→ Supplied records:
####

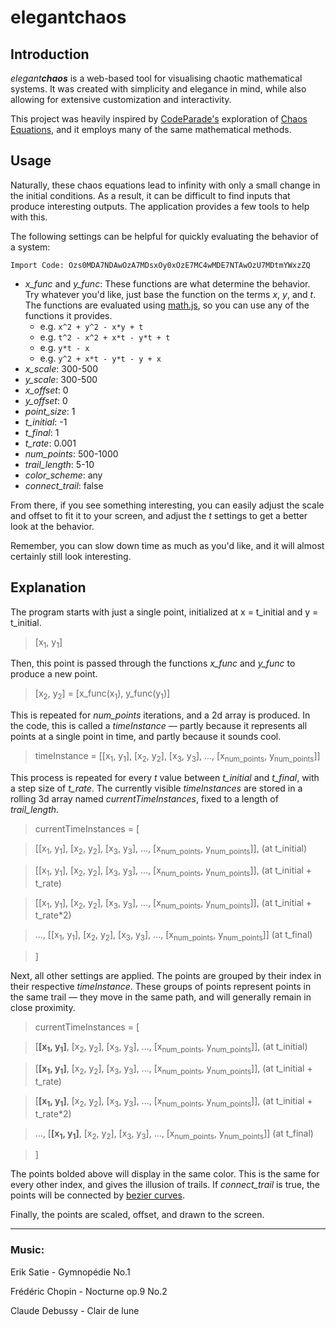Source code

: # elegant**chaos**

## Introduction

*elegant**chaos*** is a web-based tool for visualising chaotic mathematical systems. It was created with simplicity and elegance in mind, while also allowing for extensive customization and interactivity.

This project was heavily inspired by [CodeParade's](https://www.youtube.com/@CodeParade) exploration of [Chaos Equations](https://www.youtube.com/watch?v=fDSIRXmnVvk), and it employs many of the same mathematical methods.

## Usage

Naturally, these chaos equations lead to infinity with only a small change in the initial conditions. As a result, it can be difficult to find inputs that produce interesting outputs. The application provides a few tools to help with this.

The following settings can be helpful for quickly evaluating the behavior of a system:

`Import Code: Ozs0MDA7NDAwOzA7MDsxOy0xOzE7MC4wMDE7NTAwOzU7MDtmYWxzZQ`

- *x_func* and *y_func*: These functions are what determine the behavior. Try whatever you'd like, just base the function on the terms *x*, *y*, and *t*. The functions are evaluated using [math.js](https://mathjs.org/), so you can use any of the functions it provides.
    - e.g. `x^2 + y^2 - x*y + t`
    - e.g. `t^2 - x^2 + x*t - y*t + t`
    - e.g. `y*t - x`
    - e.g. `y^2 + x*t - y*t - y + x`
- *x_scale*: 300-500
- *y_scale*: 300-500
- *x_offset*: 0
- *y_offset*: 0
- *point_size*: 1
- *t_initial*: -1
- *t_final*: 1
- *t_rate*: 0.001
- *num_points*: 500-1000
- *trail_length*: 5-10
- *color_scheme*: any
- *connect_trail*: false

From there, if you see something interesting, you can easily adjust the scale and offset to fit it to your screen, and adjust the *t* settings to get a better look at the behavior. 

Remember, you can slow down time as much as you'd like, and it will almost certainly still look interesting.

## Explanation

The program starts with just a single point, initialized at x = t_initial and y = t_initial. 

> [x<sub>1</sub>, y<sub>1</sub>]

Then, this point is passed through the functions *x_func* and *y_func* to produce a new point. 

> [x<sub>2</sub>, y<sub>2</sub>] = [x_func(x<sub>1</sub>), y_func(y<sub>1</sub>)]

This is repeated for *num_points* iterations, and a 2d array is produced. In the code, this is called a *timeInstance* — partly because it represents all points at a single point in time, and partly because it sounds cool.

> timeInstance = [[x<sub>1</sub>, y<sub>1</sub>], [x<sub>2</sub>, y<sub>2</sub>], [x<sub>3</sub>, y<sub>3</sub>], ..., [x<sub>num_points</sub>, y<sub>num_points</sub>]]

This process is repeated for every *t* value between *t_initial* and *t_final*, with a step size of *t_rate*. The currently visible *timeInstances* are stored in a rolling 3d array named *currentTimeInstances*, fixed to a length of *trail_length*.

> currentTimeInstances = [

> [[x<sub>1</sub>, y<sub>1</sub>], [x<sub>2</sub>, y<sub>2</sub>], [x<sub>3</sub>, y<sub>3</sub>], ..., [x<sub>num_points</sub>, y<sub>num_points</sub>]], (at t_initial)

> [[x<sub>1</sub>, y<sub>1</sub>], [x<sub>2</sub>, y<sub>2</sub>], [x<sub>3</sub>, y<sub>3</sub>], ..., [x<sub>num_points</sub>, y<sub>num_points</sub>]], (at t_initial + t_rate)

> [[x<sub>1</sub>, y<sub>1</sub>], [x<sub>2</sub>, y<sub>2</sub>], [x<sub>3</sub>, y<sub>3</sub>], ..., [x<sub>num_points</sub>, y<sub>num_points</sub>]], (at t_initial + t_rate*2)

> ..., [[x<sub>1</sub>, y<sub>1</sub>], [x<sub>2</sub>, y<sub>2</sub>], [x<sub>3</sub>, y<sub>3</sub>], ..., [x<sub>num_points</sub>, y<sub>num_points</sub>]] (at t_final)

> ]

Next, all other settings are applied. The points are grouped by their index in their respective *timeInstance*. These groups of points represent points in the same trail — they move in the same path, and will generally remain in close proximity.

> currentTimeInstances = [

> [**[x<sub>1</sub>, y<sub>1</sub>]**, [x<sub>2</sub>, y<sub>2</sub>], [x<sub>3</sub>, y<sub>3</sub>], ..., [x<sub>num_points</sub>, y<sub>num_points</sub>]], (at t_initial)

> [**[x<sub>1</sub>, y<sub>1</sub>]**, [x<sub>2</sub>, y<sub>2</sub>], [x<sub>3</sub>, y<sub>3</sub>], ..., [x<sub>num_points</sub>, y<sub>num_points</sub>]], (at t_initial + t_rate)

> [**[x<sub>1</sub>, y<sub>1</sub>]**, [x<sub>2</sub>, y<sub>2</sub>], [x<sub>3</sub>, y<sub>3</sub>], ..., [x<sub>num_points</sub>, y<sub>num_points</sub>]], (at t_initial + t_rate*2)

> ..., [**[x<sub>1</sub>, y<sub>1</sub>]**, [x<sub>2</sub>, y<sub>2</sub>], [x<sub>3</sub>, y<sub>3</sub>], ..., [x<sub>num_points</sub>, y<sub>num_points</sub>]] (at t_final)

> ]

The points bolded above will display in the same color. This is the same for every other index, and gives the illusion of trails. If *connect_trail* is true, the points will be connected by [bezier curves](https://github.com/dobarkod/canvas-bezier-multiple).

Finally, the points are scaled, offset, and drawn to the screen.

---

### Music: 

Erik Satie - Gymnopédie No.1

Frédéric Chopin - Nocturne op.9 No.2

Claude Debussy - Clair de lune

####

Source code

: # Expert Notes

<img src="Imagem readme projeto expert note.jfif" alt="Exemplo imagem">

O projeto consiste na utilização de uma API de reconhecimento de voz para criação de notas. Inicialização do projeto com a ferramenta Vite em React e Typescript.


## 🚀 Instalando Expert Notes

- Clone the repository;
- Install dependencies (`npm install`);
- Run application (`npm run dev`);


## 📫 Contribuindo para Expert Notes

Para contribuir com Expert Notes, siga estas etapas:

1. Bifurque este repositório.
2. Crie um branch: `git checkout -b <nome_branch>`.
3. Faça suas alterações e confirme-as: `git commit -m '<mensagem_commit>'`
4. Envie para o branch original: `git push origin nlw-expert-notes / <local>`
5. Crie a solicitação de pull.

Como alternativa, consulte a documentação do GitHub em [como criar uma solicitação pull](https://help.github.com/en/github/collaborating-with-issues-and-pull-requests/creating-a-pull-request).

####

→ Work required:
Please transcribe only the lines in the records above running from the line that has "- *connect_trail*: false" through the line that has "y<sub>2</sub>] = [x_func(x<sub>1</sub>), y_func(y<sub>1</sub>)]", both included, exactly as they appear.

→ Answer below:
- *connect_trail*: false

From there, if you see something interesting, you can easily adjust the scale and offset to fit it to your screen, and adjust the *t* settings to get a better look at the behavior. 

Remember, you can slow down time as much as you'd like, and it will almost certainly still look interesting.

## Explanation

The program starts with just a single point, initialized at x = t_initial and y = t_initial. 

> [x<sub>1</sub>, y<sub>1</sub>]

Then, this point is passed through the functions *x_func* and *y_func* to produce a new point. 

> [x<sub>2</sub>, y<sub>2</sub>] = [x_func(x<sub>1</sub>), y_func(y<sub>1</sub>)]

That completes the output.